The survivors had food for only six weeks, for the native food was one hundred percent poisonous to people. So in that limited amount of time they had to gain the trust of the winged barbarians who held them prisoners, end the terrible war that these Diomedians were engaged in, and persuade the wing-men to carry the three across the thousands of miles of unmapped territory to the single Earth spaceport.
Their desperate efforts to beat that fatal deadline makes WAR OF THE WING-MEN one of Poul Anderson’s most exciting novels.
My wife inherited this pulp novel – along with a hundred more like it – when Walter G. Steblez, her father, passed away a few years ago. Walter had collected sci-fi, mystery and horror pulp novels from his childhood and later became a collector as an adult. His tastes were eclectic, and ranged from books of poetry in Latin (he was a classics major in college) to the complete series of The Saint novels by Leslie Charteris (though he was also a keen advocate of the mystery writings of S. S. Van Dine). Walter’s book collection also included the books belonging to Nikolai Elenev, a distant relative and Russia scholar who was part of the Russian émigré community in Prague during the 20’s and belonged to a circle of friends which included Marina Tsvetaeva and Sergei Efron. We also have correspondences between Nikolai and Walter, though the majority of Nikolai Elenev’s correspondences are archived at Amherst College.
Walter George Steblez was born in Germany in 1945 on the road between an Auschwitz labor camp for Osterlanders and Hanau, where his family was able to make contact with Allied Forces and eventually arranged passage to America – having escaped both Stalin and Hitler. His family was originally from Mariupol, a city on the Azov Sea, but left for Germany during the Nazi occupation of Ukraine in the hopes of a better life. This may seem strange, but it should be remembered that they had lived through the revolution, the famine in the Ukraine, and had watched Avraam, Walter’s grandfather, be dragged away to the Gulag with no expectation of ever seeing him again.
Walter grew up a bilingual speaker of Russian and English and was fluent in French. He later picked up classical Greek and Latin in college. He worked for the State Department in the 70’s and was well known for hosting soirees in Washington, D.C. He later moved to the US Geological Survey and ultimately to the U.S. Bureau of Mines where he was an expert in Central and Eastern European minerals. A Bing search will bring up his publications for the USGS.
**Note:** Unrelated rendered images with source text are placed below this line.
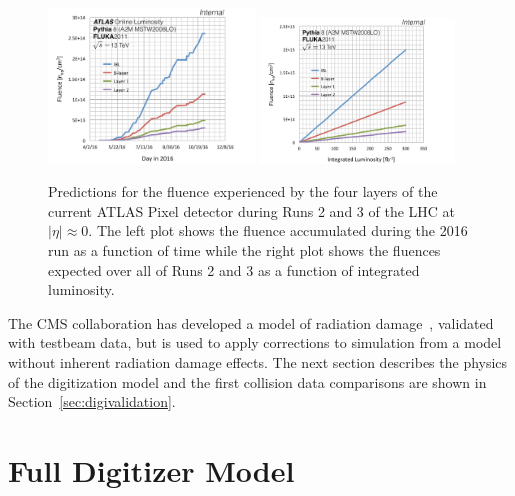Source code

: \begin{figure}[htpb!]
\centering
\includegraphics[width=0.49\textwidth]{Fluence_2016}
\includegraphics[width=0.46\textwidth]{Fluence_Run23.pdf}
\caption{Predictions for the fluence experienced by the four layers of the current ATLAS Pixel detector during Runs 2 and 3 of the LHC at $|\eta|\approx 0$.  The left plot shows the fluence accumulated during the 2016 run as a function of time while the right plot shows the fluences expected over all of Runs 2 and 3 as a function of integrated luminosity.}
\label{fig:fluenceoverview}
\end{figure}
  



The CMS collaboration has developed a model of radiation damage~\cite{Contardo:2020886,Swartz2002,Chiochia:2004qh,Swartz:2005vp}, validated with testbeam data, but is used to apply corrections to simulation from a model without inherent radiation damage effects.  The next section describes the physics of the digitization model and the first collision data comparisons are shown in Section~\ref{sec:digivalidation}.


\section{Full Digitizer Model}
\label{sec:fullmodel}

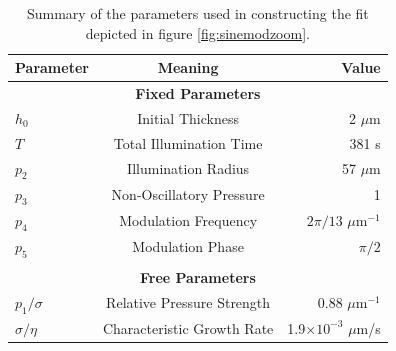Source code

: \documentclass[twocolumn,showpacs,preprintnumbers,amsmath,amssymb]{revtex4}
\begin{document}
\begin{table}
  \begin{ruledtabular}
                                \begin{tabular}{l c r}
                                  \textbf{Parameter}&\textbf{Meaning}&\textbf{Value}\\
                                  \hline
                                  \multicolumn{3}{c}{\textbf{Fixed Parameters}}\\
                                  $h_0$& Initial Thickness&2 $\mu$m\\
                                  $T$& Total Illumination Time&381 s\\
                                  $p_2$&Illumination Radius&57 $\mu$m\\
                                  $p_3$&Non-Oscillatory Pressure&1\\
                                  $p_4$&Modulation Frequency&$2\pi/13$ $\mu$m$^{-1}$\\
                                  $p_5$&Modulation Phase&$\pi/2$\\
                                  \\
                                  \multicolumn{3}{c}{\textbf{Free Parameters}}\\
                                  $p_1/\sigma$&Relative Pressure Strength&0.88 $\mu$m$^{-1}$\\
                                  $\sigma/\eta$&Characteristic Growth Rate&1.9$\times 10^{-3}$ $\mu$m/s\\
                                \end{tabular}
  \end{ruledtabular}
  \caption{Summary of the parameters used in constructing the fit depicted in figure
                                \ref{fig:sinemodzoom}.} \label{tab:sinemod}
\end{table}


\end{document}
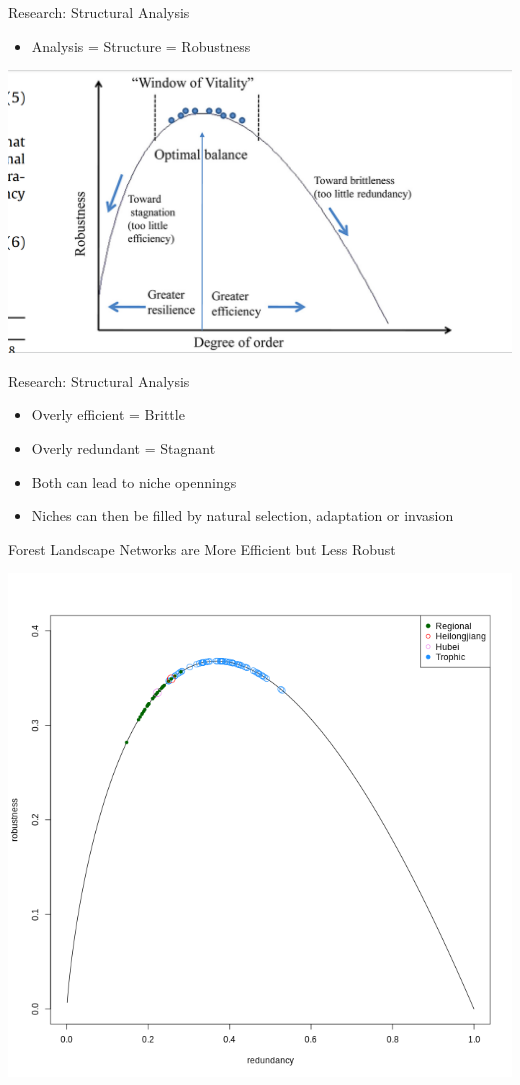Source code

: \documentclass[ignorenonframetext,]{beamer}
\providecommand{\tightlist}{%
  \setlength{\itemsep}{0pt}\setlength{\parskip}{0pt}}
\begin{document}
\begin{frame}{Research: Structural Analysis}
\protect\hypertarget{research-structural-analysis}{}

\begin{itemize}
\tightlist
\item
  Analysis = Structure = Robustness
\end{itemize}

\begin{center}\includegraphics[width=0.5\linewidth]{images/Fath_2015_Fig6} \end{center}

\end{frame}

\begin{frame}{Research: Structural Analysis}
\protect\hypertarget{research-structural-analysis-1}{}

\begin{itemize}
\tightlist
\item
  Overly efficient = Brittle
\item
  Overly redundant = Stagnant
\item
  Both can lead to niche opennings
\item
  Niches can then be filled by natural selection, adaptation or invasion
\end{itemize}

\end{frame}

\begin{frame}{Forest Landscape Networks are More Efficient but Less
Robust}
\protect\hypertarget{forest-landscape-networks-are-more-efficient-but-less-robust}{}

\begin{center}\includegraphics[width=0.5\linewidth]{images/for-rob-red} \end{center}

\end{frame}
\end{document}
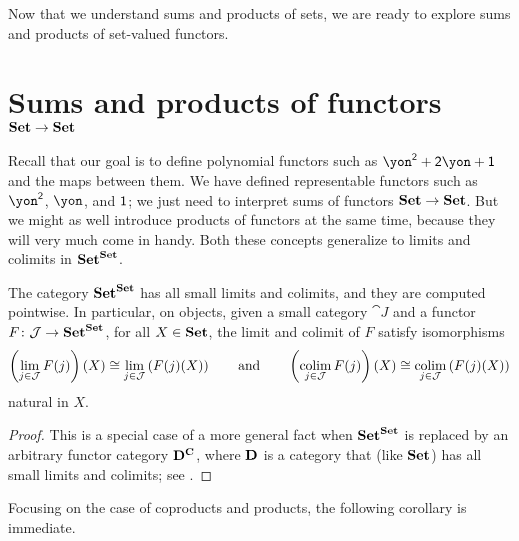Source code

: \documentclass[Book-Poly]{subfiles}
\begin{document}
Now that we understand sums and products of sets, we are ready to explore sums and products of set-valued functors.

\section{Sums and products of functors $\mathbf{Set}\to\mathbf{Set}$} \label{sec.poly.rep-sets.sum-prod-func}

Recall that our goal is to define polynomial functors such as $\yon^\2+\2\yon+\1$ and the maps between them.
We have defined representable functors such as $\yon^\2$, $\yon$, and $\textsf{1}$; we just need to interpret sums of functors $\mathbf{Set}\to\mathbf{Set}$.
But we might as well introduce products of functors at the same time, because they will very much come in handy.
Both these concepts generalize to limits and colimits in $\mathbf{Set}^{\mathbf{Set}}$.

\begin{proposition} \label{prop.presheaf_lim_ptwise}
    The category $\mathbf{Set}^{\mathbf{Set}}$ has all small limits and colimits, and they are computed pointwise.
    In particular, on objects, given a small category $\cat{J}$ and a functor $F\colon \mathcal{J}\to\mathbf{Set}^{\mathbf{Set}}$, for all $X\in\mathbf{Set}$, the limit and colimit of $F$ satisfy isomorphisms
    \[
    \left(\lim_{j\in\mathcal{J}} F(j)\right)(X) \cong \lim_{j\in\mathcal{J}} \left(F(j)(X)\right) \qquad\text{and}\qquad \left(\operatorname*{colim}_{j\in\mathcal{J}} F(j)\right)(X) \cong \operatorname*{colim}_{j\in\mathcal{J}} \left(F(j)(X)\right)
    \]
    natural in $X$.
\end{proposition}
\begin{proof}
    This is a special case of a more general fact when $\mathbf{Set}^{\mathbf{Set}}$ is replaced by an arbitrary functor category $\mathbf{D}^{\mathbf{C}}$, where $\mathbf{D}$ is a category that (like $\mathbf{Set}$) has all small limits and colimits; see \cite[pages 22--23, displays (24) and (25)]{macLane1992sheaves}.
\end{proof}


Focusing on the case of coproducts and products, the following corollary is immediate.
\end{document}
Richard Levine, one of Walter’s longest friends, wrote this about the childhood collector of War of the Wing-Men:
I knew Walt Steblez as a best friend and colleague with whom I spent either the entire day at work or talked with after working hours almost every day for 30 years. I could go on and on with stories about Walt’s humor, philosophical insights, and varied interests, but the one overriding thing which informed everything he did was his sense of righteousness and the courage he displayed in acting according to his beliefs. If a person was ever being treated unjustly and needed a defender to stand up for them despite any personal consequences there was no better person than Walter Steblez.
I should also add that Walt was the Union Steward where we worked so he did this not only for his friends but for everybody in need that he was in a position to help and he would even go against his politics if he felt it was necessary to help people. For example, although Walt often sided with Republicans in their fiscal views, he voted for Walter Mondale over Ronald Reagan in 1984 because he told me he thought that Reagan’s policies were adversely affecting the homeless and disabled.
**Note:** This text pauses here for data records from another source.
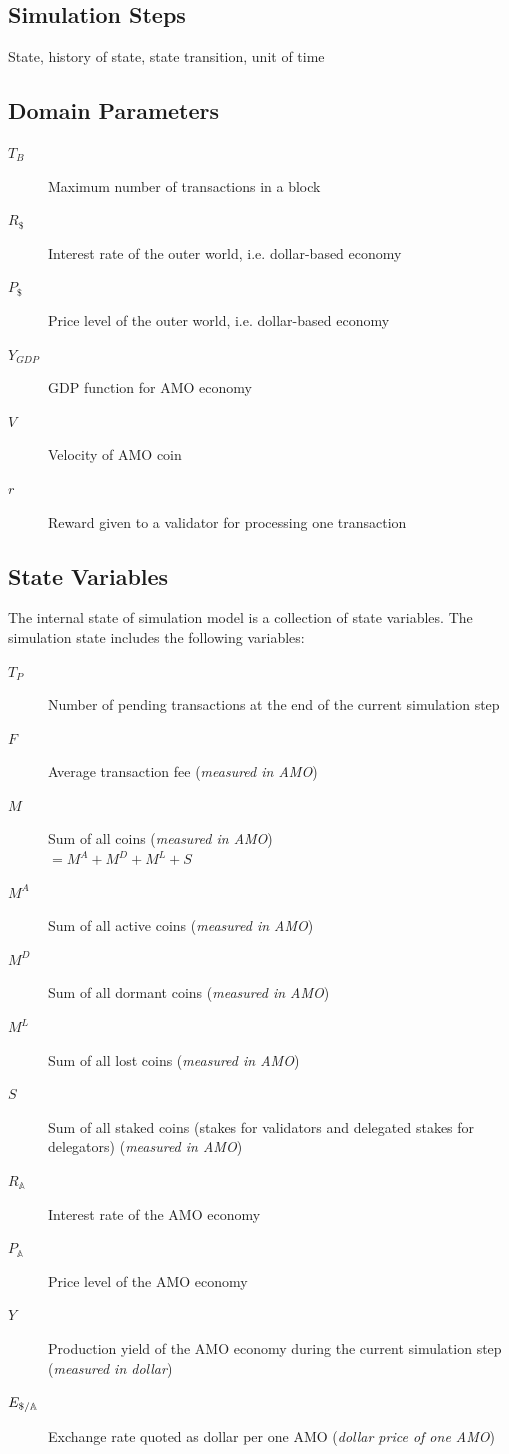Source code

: \documentclass[a4paper,11pt]{scrartcl}
\newcommand{\usd}{\text{\textdollar}}
\newcommand{\amom}{\mathbb{A}}
\begin{document}
\subsection{Simulation Steps}
State, history of state, state transition, unit of time

\subsection{Domain Parameters}
\begin{description}
	\item[$T_B$] Maximum number of transactions in a block
	\item[$R_\$$] Interest rate of the outer world, i.e. dollar-based economy
	\item[$P_\$$] Price level of the outer world, i.e. dollar-based economy
	\item[$Y_{GDP}$] GDP function for AMO economy
	\item[$V$] Velocity of AMO coin
	\item[$r$] Reward given to a validator for processing one transaction
\end{description}

\subsection{State Variables}
The internal state of simulation model is a collection of state variables. The
simulation state includes the following variables:
\begin{description}
	\item[$T_P$] Number of pending transactions at the end of the current
		simulation step
	\item[$F$] Average transaction fee (\emph{measured in AMO})
	\item[$M$] Sum of all coins (\emph{measured in AMO}) \\
		$= M^A + M^D + M^L + S$
	\item[$M^A$] Sum of all active coins (\emph{measured in AMO})
	\item[$M^D$] Sum of all dormant coins (\emph{measured in AMO})
	\item[$M^L$] Sum of all lost coins (\emph{measured in AMO})
	\item[$S$] Sum of all staked coins (stakes for validators and
		delegated stakes for delegators) (\emph{measured in AMO})
	\item[$R_\amom$] Interest rate of the AMO economy
	\item[$P_\amom$] Price level of the AMO economy
	\item[$Y$] Production yield of the AMO economy during the current
		simulation step (\emph{measured in dollar})
	\item[$E_{\usd/\amom}$] Exchange rate quoted as dollar per one AMO
		(\emph{dollar price of one AMO})
\end{description}
\end{document}
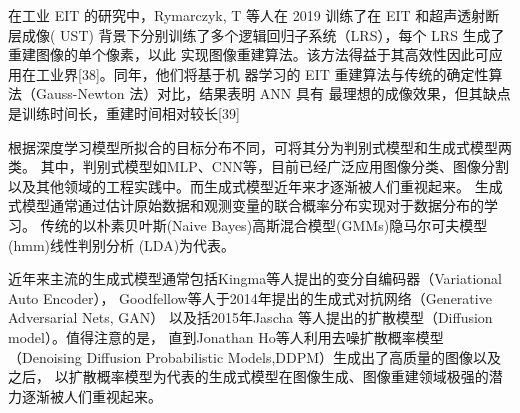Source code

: 在工业 EIT 的研究中，Rymarczyk, T 等人在 2019 训练了在 EIT 和超声透射断层成像( UST)
背景下分别训练了多个逻辑回归子系统（LRS），每个 LRS 生成了重建图像的单个像素，以此
实现图像重建算法。该方法得益于其高效性因此可应用在工业界[38]。同年，他们将基于机
器学习的 EIT 重建算法与传统的确定性算法（Gauss-Newton 法）对比，结果表明 ANN 具有
最理想的成像效果，但其缺点是训练时间长，重建时间相对较长[39]


根据深度学习模型所拟合的目标分布不同，可将其分为判别式模型和生成式模型两类。
其中，判别式模型如MLP、CNN等，目前已经广泛应用图像分类、图像分割以及其他领域的工程实践中。而生成式模型近年来才逐渐被人们重视起来。
生成式模型通常通过估计原始数据和观测变量的联合概率分布实现对于数据分布的学习。
传统的以朴素贝叶斯(Naive Bayes)高斯混合模型(GMMs)隐马尔可夫模型(hmm)线性判别分析 (LDA)为代表。

近年来主流的生成式模型通常包括Kingma等人提出的变分自编码器（Variational Auto Encoder）\cite{2013Auto}，
Goodfellow等人于2014年提出的生成式对抗网络\cite{2014Generative}（Generative Adversarial Nets, GAN）
以及括2015年Jascha 等人提出的扩散模型\cite{DiffusionModel}（Diffusion model）。值得注意的是，
直到Jonathan Ho等人利用去噪扩散概率模型\cite{DDPM}（Denoising Diffusion Probabilistic Models,DDPM）生成出了高质量的图像以及之后，
以扩散概率模型为代表的生成式模型在图像生成、图像重建领域极强的潜力逐渐被人们重视起来。

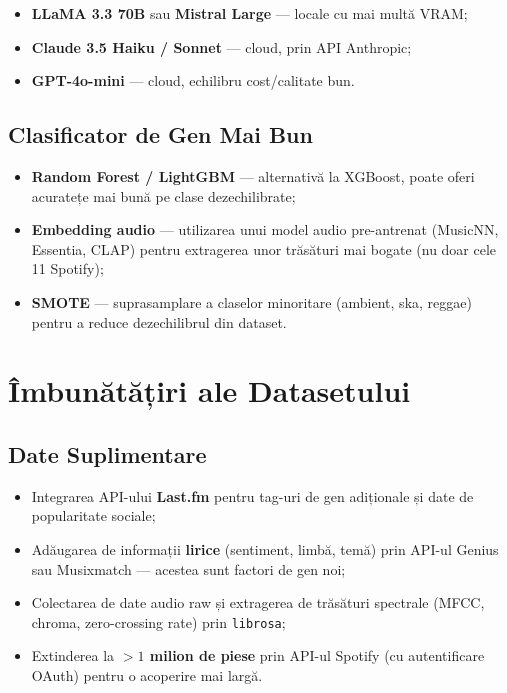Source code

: \documentclass[12pt,a4paper]{report}
\begin{document}
\begin{itemize}[noitemsep]
    \item \textbf{LLaMA 3.3 70B} sau \textbf{Mistral Large} — locale cu mai multă VRAM;
    \item \textbf{Claude 3.5 Haiku / Sonnet} — cloud, prin API Anthropic;
    \item \textbf{GPT-4o-mini} — cloud, echilibru cost/calitate bun.
\end{itemize}

\subsection{Clasificator de Gen Mai Bun}

\begin{itemize}[noitemsep]
    \item \textbf{Random Forest / LightGBM} — alternativă la XGBoost, poate oferi
          acuratețe mai bună pe clase dezechilibrate;
    \item \textbf{Embedding audio} — utilizarea unui model audio pre-antrenat
          (MusicNN, Essentia, CLAP) pentru extragerea unor trăsături mai bogate
          (nu doar cele 11 Spotify);
    \item \textbf{SMOTE} — suprasamplare a claselor minoritare (ambient, ska,
          reggae) pentru a reduce dezechilibrul din dataset.
\end{itemize}

\section{Îmbunătățiri ale Datasetului}

\subsection{Date Suplimentare}

\begin{itemize}[noitemsep]
    \item Integrarea API-ului \textbf{Last.fm} pentru tag-uri de gen adiționale
          și date de popularitate sociale;
    \item Adăugarea de informații \textbf{lirice} (sentiment, limbă, temă) prin
          API-ul Genius sau Musixmatch — acestea sunt factori de gen noi;
    \item Colectarea de date audio raw și extragerea de trăsături spectrale
          (MFCC, chroma, zero-crossing rate) prin \texttt{librosa};
    \item Extinderea la \textbf{$>1$ milion de piese} prin API-ul Spotify
          (cu autentificare OAuth) pentru o acoperire mai largă.
\end{itemize}
\end{document}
On a personal level I think that one of the ways that he helped exemplifies how he lived his life and what he did for others.
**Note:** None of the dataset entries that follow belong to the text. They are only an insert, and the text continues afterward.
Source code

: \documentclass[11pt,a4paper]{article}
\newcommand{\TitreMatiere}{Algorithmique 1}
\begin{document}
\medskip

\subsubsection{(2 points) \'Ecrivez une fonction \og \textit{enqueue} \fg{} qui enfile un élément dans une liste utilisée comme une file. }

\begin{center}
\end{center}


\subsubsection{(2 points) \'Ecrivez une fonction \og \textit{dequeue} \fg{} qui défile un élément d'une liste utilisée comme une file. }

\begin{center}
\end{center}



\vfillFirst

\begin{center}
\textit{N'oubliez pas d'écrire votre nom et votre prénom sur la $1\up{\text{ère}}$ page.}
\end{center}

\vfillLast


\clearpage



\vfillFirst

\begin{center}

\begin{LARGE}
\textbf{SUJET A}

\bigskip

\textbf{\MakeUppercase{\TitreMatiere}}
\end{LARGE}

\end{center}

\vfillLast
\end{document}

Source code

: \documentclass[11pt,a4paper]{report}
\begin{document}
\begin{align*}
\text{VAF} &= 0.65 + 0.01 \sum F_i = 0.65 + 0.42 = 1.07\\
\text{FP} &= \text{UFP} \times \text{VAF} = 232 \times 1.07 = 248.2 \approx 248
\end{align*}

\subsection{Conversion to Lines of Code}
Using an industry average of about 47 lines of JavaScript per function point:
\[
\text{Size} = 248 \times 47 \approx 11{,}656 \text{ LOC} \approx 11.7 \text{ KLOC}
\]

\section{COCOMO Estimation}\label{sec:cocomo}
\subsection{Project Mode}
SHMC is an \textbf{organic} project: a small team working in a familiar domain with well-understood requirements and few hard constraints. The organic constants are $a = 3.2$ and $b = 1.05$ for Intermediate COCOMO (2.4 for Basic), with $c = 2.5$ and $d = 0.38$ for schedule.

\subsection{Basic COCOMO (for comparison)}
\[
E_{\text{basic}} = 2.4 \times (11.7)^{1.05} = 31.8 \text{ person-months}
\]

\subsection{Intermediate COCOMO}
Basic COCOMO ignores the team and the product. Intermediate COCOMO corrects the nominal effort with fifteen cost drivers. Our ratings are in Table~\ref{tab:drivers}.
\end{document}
We were in a work situation where we had an unstable supervisor whose many problems I won’t go into, but the supervisor had decided that he could advance himself further if he could get rid of me and promote Walter to my position who he thought would be a loyal minion. He proposed this plot to Walter, even lamenting that because I did a good job it would be more difficult.
This would have meant for Walter a promotion and a chance to do a job which may have given him more personal satisfaction and fully employed his unique bilingual abilities in Russian and English. Rather than being tempted, Walter found the person despicable, and without any authorization physically moved his office so that he would not have to look at this person.
Nevertheless, the supervisor thought that Walter would still be in on the scheme and began to carry it out. He laid the groundwork by giving me a lousy performance rating although I had the best year of my career and by giving Walter a superlative performance rating. I of course was infuriated and launched a grievance about receiving too low an evaluation.
Walter, who knew his game, also launched a grievance procedure, claiming that he gave him too high an evaluation by listing false accomplishments. Walter just as doggedly pursued his grievance for too high an evaluation as I did for too low of one. Not only that, but Walter went with me personally to the head of our agency to describe what was going on with the supervisor.
So the result was I kept my job, the supervisor, who had harmed many others, was moved, and Walter stayed doing what he was doing and only much later was he promoted.
Until Walter’s last day he maintained this blazing sense of justice and would have pursued any just cause as vehemently at whatever cost to himself. If all people, were like Walter, then the Biblical prophesy would come true of let justice roll down like waters. I am not only personally appreciative to Walt for saving my career, but live in awe of his example which I forever hold before me as a standard to which I must always try to live up to.